When the amendments to the Construction Act 1996 take effect (whether on 1 October 2011 or sometime later), the “in writing” requirement will no longer apply. Oral and partly oral contracts will be subject to the statutory adjudication scheme, opening up the process to a great many more construction contracts.
So, in our example, the timing of when the tender, quotation and exchange of letters took place is very important. Even if it was after 1 October 2011, while the company may not have to worry about the “in writing” requirement, it will still have to concern itself with whether there was a contract. It may not matter (from the perspective of starting an adjudication) that some or all the terms of the contract were oral, but the company still needs to establish that it has a contract under which the employer is liable to pay it. Again, this is a factual issue.
Adjudicate, seek declaratory relief, sue or try to talk?
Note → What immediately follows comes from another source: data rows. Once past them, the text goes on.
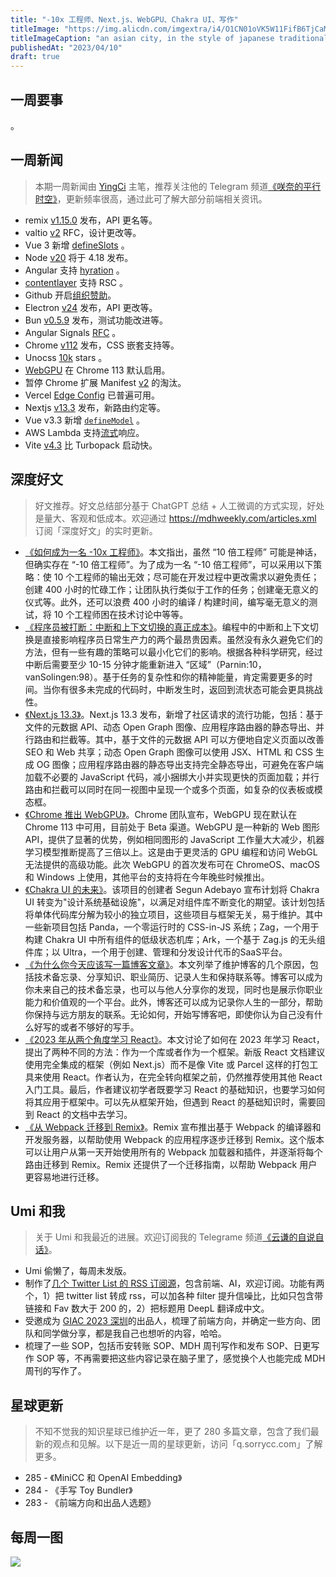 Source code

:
 ```yaml
---
title: "-10x 工程师、Next.js、WebGPU、Chakra UI、写作"
titleImage: "https://img.alicdn.com/imgextra/i4/O1CN01oVK5W11FifB6TjCaM_!!6000000000521-2-tps-1456-816.png_1200x1200.jpg"
titleImageCaption: "an asian city, in the style of japanese traditional art influence"
publishedAt: "2023/04/10"
draft: true
---
```


## 一周要事

。

## 一周新闻
> 本期一周新闻由 [YingCi](https://github.com/fz6m) 主笔，推荐关注他的 Telegram 频道[《咲奈的平行时空》](https://t.me/SakinaSpace)，更新频率很高，通过此可了解大部分前端相关资讯。

 - remix [v1.15.0](https://github.com/remix-run/remix/releases/tag/remix%401.15.0) 发布，API 更名等。
 - valtio [v2](https://github.com/pmndrs/valtio/discussions/703) RFC，设计更改等。
 - Vue 3 新增 [defineSlots](https://github.com/vuejs/core/pull/7982) 。
 - Node [v20](https://github.com/nodejs/release#release-schedule) 将于 4.18 发布。
 - Angular 支持 [hyration](https://github.com/angular/angular/pull/49666) 。
 - [contentlayer](https://github.com/contentlayerdev/contentlayer/releases/tag/v0.3.1) 支持 RSC 。
 - Github 开启[组织赞助](https://github.blog/2023-04-04-whats-new-with-github-sponsors/)。
 - Electron [v24](https://www.electronjs.org/zh/blog/electron-24-0) 发布，API 更改等。
 - Bun [v0.5.9](https://bun.sh/blog/bun-v0.5.9) 发布，测试功能改进等。
 - Angular Signals [RFC](https://github.com/angular/angular/discussions/49685) 。
 - Chrome [v112](https://developer.chrome.com/en/blog/new-in-chrome-112/) 发布，CSS 嵌套支持等。
 - Unocss [10k](https://github.com/unocss/unocss) stars 。
 - [WebGPU](https://developer.chrome.com/en/blog/webgpu-release/) 在 Chrome 113 默认启用。
 - 暂停 Chrome 扩展 Manifest [v2](https://groups.google.com/a/chromium.org/g/chromium-extensions/c/zQ77HkGmK9E/m/HjaaCIG-BQAJ) 的淘汰。
 - Vercel [Edge Config](https://vercel.com/blog/vercel-edge-config-is-now-generally-available) 已普遍可用。
 - Nextjs [v13.3](https://nextjs.org/blog/next-13-3) 发布，新路由约定等。
 - Vue v3.3 新增 [`defineModel`](https://github.com/vuejs/core/pull/8018) 。
 - AWS Lambda 支持[流式](https://aws.amazon.com/cn/about-aws/whats-new/2023/04/aws-lambda-response-payload-streaming/)响应。
 - Vite [v4.3](https://twitter.com/sapphi_red/status/1644647019661893633) 比 Turbopack 启动快。

## 深度好文
> 好文推荐。好文总结部分基于 ChatGPT 总结 + 人工微调的方式实现，好处是量大、客观和低成本。欢迎通过 https://mdhweekly.com/articles.xml 订阅「深度好文」的实时更新。

- [《如何成为一名 -10x 工程师》](https://taylor.town/-10x)。本文指出，虽然 “10 倍工程师” 可能是神话，但确实存在 “-10 倍工程师”。为了成为一名 “-10 倍工程师”，可以采用以下策略：使 10 个工程师的输出无效；尽可能在开发过程中更改需求以避免责任；创建 400 小时的忙碌工作；让团队执行类似于工作的任务；创建毫无意义的仪式等。此外，还可以浪费 400 小时的编译 / 构建时间，编写毫无意义的测试，将 10 个工程师困在技术讨论中等等。
- [《程序员被打断：中断和上下文切换的真正成本》](https://contextkeeper.io/blog/the-real-cost-of-an-interruption-and-context-switching/)。编程中的中断和上下文切换是直接影响程序员日常生产力的两个最昂贵因素。虽然没有永久避免它们的方法，但有一些有趣的策略可以最小化它们的影响。根据各种科学研究，经过中断后需要至少 10-15 分钟才能重新进入 “区域”（Parnin:10，vanSolingen:98）。基于任务的复杂性和你的精神能量，肯定需要更多的时间。当你有很多未完成的代码时，中断发生时，返回到流状态可能会更具挑战性。
- [《Next.js 13.3》](https://nextjs.org/blog/next-13-3)。Next.js 13.3 发布，新增了社区请求的流行功能，包括：基于文件的元数据 API、动态 Open Graph 图像、应用程序路由器的静态导出、并行路由和拦截等。其中，基于文件的元数据 API 可以方便地自定义页面以改善 SEO 和 Web 共享；动态 Open Graph 图像可以使用 JSX、HTML 和 CSS 生成 OG 图像；应用程序路由器的静态导出支持完全静态导出，可避免在客户端加载不必要的 JavaScript 代码，减小捆绑大小并实现更快的页面加载；并行路由和拦截可以同时在同一视图中呈现一个或多个页面，如复杂的仪表板或模态框。
- [《Chrome 推出 WebGPU》](https://developer.chrome.com/blog/webgpu-release/)。Chrome 团队宣布，WebGPU 现在默认在 Chrome 113 中可用，目前处于 Beta 渠道。WebGPU 是一种新的 Web 图形 API，提供了显著的优势，例如相同图形的 JavaScript 工作量大大减少，机器学习模型推断提高了三倍以上。这是由于更灵活的 GPU 编程和访问 WebGL 无法提供的高级功能。此次 WebGPU 的首次发布可在 ChromeOS、macOS 和 Windows 上使用，其他平台的支持将在今年晚些时候推出。
- [《Chakra UI 的未来》](https://www.adebayosegun.com/blog/the-future-of-chakra-ui)。该项目的创建者 Segun Adebayo 宣布计划将 Chakra UI 转变为"设计系统基础设施"，以满足对组件库不断变化的期望。该计划包括将单体代码库分解为较小的独立项目，这些项目与框架无关，易于维护。其中一些新项目包括 Panda，一个零运行时的 CSS-in-JS 系统；Zag，一个用于构建 Chakra UI 中所有组件的低级状态机库；Ark，一个基于 Zag.js 的无头组件库；以 Ultra，一个用于创建、管理和分发设计代币的SaaS平台。
- [《为什么你今天应该写一篇博客文章》](https://dzone.com//articles/why-you-should-write-blog-post)。本文列举了维护博客的几个原因，包括技术备忘录、分享知识、职业简历、记录人生和保持联系等。博客可以成为你未来自己的技术备忘录，也可以与他人分享你的发现，同时也是展示你职业能力和价值观的一个平台。此外，博客还可以成为记录你人生的一部分，帮助你保持与远方朋友的联系。无论如何，开始写博客吧，即使你认为自己没有什么好写的或者不够好的写手。
- [《2023 年从两个角度学习 React》](https://www.robinwieruch.de/learning-react/)。本文讨论了如何在 2023 年学习 React，提出了两种不同的方法：作为一个库或者作为一个框架。新版 React 文档建议使用完全集成的框架（例如 Next.js）而不是像 Vite 或 Parcel 这样的打包工具来使用 React。作者认为，在完全转向框架之前，仍然推荐使用其他 React 入门工具。最后，作者建议初学者既要学习 React 的基础知识，也要学习如何将其应用于框架中。可以先从框架开始，但遇到 React 的基础知识时，需要回到 React 的文档中去学习。
- [《从 Webpack 迁移到 Remix》](https://remix.run/blog/migrate-from-webpack)。Remix 宣布推出基于 Webpack 的编译器和开发服务器，以帮助使用 Webpack 的应用程序逐步迁移到 Remix。这个版本可以让用户从第一天开始使用所有的 Webpack 加载器和插件，并逐渐将每个路由迁移到 Remix。Remix 还提供了一个迁移指南，以帮助 Webpack 用户更容易地进行迁移。

## Umi 和我
> 关于 Umi 和我最近的进展。欢迎订阅我的 Telegrame 频道[《云谦的自说自话》](https://t.me/yqtalk)。

- Umi 偷懒了，每周未发版。
- 制作了[几个 Twitter List 的 RSS 订阅源](https://t.me/yqtalk/320)，包含前端、AI，欢迎订阅。功能有两个，1）把 twitter list 转成 rss，可以加各种 filter 提升信噪比，比如只包含带链接和 Fav 数大于 200 的，2）把标题用 DeepL 翻译成中文。
- 受邀成为 [GIAC 2023 深圳](https://giac.msup.com.cn/2023sz/home)的出品人，梳理了前端方向，并确定一些方向、团队和同学做分享，都是我自己也想听的内容，哈哈。
- 梳理了一些 SOP，包括币安转账 SOP、MDH 周刊写作和发布 SOP、日更写作 SOP 等，不再需要把这些内容记录在脑子里了，感觉换个人也能完成 MDH 周刊的写作了。

## 星球更新
> 不知不觉我的知识星球已维护近一年，更了 280 多篇文章，包含了我们最新的观点和见解。以下是近一周的星球更新，访问「q.sorrycc.com」了解更多。

- 285 - 《MiniCC 和 OpenAI Embedding》
- 284 - 《手写 Toy Bundler》
- 283 - 《前端方向和出品人选题》

## 每周一图

![](https://img.alicdn.com/imgextra/i1/O1CN01naZcT81LhBaxkXm3i_!!6000000001330-0-tps-500-621.jpg)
The company seeking payment has at least four choices open to it, depending on how strong it thinks the contract arguments are: adjudicate, seek declaratory relief, sue or try to talk.
Often described as the construction industry’s “quick and dirty” process, adjudication is the obvious answer. The company could adopt a “suck it and see” approach. Issues over the terms of the contract (and even if there is one) could sensibly be referred to an adjudicator, especially a legally qualified one. There are risks, the adjudicator may make a mistake, but there is no reason why this payment dispute should not be referred. After all, this has been happening for the last 12 years and, while a considerable body of case law on section 107 has built up, surely this is only a fraction of the disputes where the adjudicator had to grapple with these issues.
Apply for declaratory relief
Making a CPR Part 8 application for declaratory relief is one option available to the company. It will (as ever) depend on the facts, because Part 8 is not really designed for determining substantial disputes of fact. However, the TCC may be willing to use the procedure robustly (despite what Part 8.1(2)(a) says) to sensibly dispose of issues in adjudication both before and during (and even after) an adjudication. For example, the TCC Guide says that the TCC will consider questions such as “do I have a construction contract?” or “is there a written contract?”. In the post-section 107 world, these questions may be extended to include “what are the terms of my contract?”.
While these questions may give rise to a “substantial dispute” on the facts, it is worth noting that, even on a Part 8 application, the court may order a party to give evidence, although it is more usual for it to consider written witness evidence.
Take the plunge and sue
This could take the form of issuing CPR Part 7 proceedings or starting an arbitration. Both options have obstacles. If court proceedings are started, the parties will need to comply with the pre-action protocol first. There are both advantages and disadvantages in doing that. Alternatively, for a right to arbitrate, the company will have to show its contract with the employer contained an arbitration clause. If there are doubts over the contract, the company is unlikely to consider that this is an attractive option.
Talk to the other side
“It’s good to talk“, or so said BT. It was right. Trying to settle a dispute by talking to the other side is a sensible approach. This could take many forms, from some form of formal ADR (like mediation) to a simple round-table discussion.
One last thought
Will it really just be “business as usual” in the post-October 2011 world? We may have said goodbye to section 107 and all its “in writing” restrictions, but are the issues that face our notional company any different to the issues that face parties now? After all, over the last 12 years, even if parties haven’t had a written contract, or have been unsure about the extent to which their contract is “evidenced in writing”, it hasn’t stopped them referring the dispute to an adjudicator; it hasn’t stopped adjudicators from making decisions about those “contracts”; and it hasn’t stopped parties from (on the whole) accepting those decisions. The TCC will assist those parties who choose to use Part 8, but it still requires them to seek declaratory relief before they embark on the adjudication route.